● **Data**
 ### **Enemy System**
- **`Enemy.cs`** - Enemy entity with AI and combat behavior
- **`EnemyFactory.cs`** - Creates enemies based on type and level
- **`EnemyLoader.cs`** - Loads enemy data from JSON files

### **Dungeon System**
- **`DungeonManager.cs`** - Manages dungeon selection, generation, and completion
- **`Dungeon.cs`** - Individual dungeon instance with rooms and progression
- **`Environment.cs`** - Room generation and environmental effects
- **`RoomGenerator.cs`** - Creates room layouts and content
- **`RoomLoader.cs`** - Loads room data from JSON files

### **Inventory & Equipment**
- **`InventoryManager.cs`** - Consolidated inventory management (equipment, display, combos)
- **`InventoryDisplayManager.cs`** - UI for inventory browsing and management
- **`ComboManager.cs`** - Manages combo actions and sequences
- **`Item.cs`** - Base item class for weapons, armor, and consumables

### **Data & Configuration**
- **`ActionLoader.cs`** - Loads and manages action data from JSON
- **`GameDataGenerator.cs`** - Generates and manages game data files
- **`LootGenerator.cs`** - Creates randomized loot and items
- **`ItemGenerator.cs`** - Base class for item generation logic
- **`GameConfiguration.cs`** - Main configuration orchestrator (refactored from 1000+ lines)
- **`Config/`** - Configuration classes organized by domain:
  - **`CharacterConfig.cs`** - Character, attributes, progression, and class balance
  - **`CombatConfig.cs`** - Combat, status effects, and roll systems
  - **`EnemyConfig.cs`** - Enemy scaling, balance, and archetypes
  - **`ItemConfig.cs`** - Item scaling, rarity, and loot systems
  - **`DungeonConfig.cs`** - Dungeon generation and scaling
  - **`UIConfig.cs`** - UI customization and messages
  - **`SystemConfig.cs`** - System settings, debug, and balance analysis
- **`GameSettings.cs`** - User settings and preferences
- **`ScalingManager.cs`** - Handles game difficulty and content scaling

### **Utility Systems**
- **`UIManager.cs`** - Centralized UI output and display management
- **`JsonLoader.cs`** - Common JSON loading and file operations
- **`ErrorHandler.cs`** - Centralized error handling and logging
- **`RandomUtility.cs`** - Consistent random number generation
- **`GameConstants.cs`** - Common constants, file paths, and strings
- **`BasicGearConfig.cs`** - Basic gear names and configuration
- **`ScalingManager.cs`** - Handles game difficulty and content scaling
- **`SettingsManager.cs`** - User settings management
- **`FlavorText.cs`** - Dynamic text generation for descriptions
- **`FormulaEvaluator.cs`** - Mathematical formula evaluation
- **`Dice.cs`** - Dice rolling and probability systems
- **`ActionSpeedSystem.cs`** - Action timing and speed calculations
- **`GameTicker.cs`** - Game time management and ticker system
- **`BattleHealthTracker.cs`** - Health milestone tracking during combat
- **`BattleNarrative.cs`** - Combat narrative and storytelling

● **Problem to solve**
The answer is the lines above between the line holding "(equipment, display, combos)" and the line holding "balance, and archetypes", inclusive, each written out exactly, and no others.

● **Answer space**
- **`InventoryManager.cs`** - Consolidated inventory management (equipment, display, combos)
- **`InventoryDisplayManager.cs`** - UI for inventory browsing and management
- **`ComboManager.cs`** - Manages combo actions and sequences
- **`Item.cs`** - Base item class for weapons, armor, and consumables

### **Data & Configuration**
- **`ActionLoader.cs`** - Loads and manages action data from JSON
- **`GameDataGenerator.cs`** - Generates and manages game data files
- **`LootGenerator.cs`** - Creates randomized loot and items
- **`ItemGenerator.cs`** - Base class for item generation logic
- **`GameConfiguration.cs`** - Main configuration orchestrator (refactored from 1000+ lines)
- **`Config/`** - Configuration classes organized by domain:
  - **`CharacterConfig.cs`** - Character, attributes, progression, and class balance
  - **`CombatConfig.cs`** - Combat, status effects, and roll systems
  - **`EnemyConfig.cs`** - Enemy scaling, balance, and archetypes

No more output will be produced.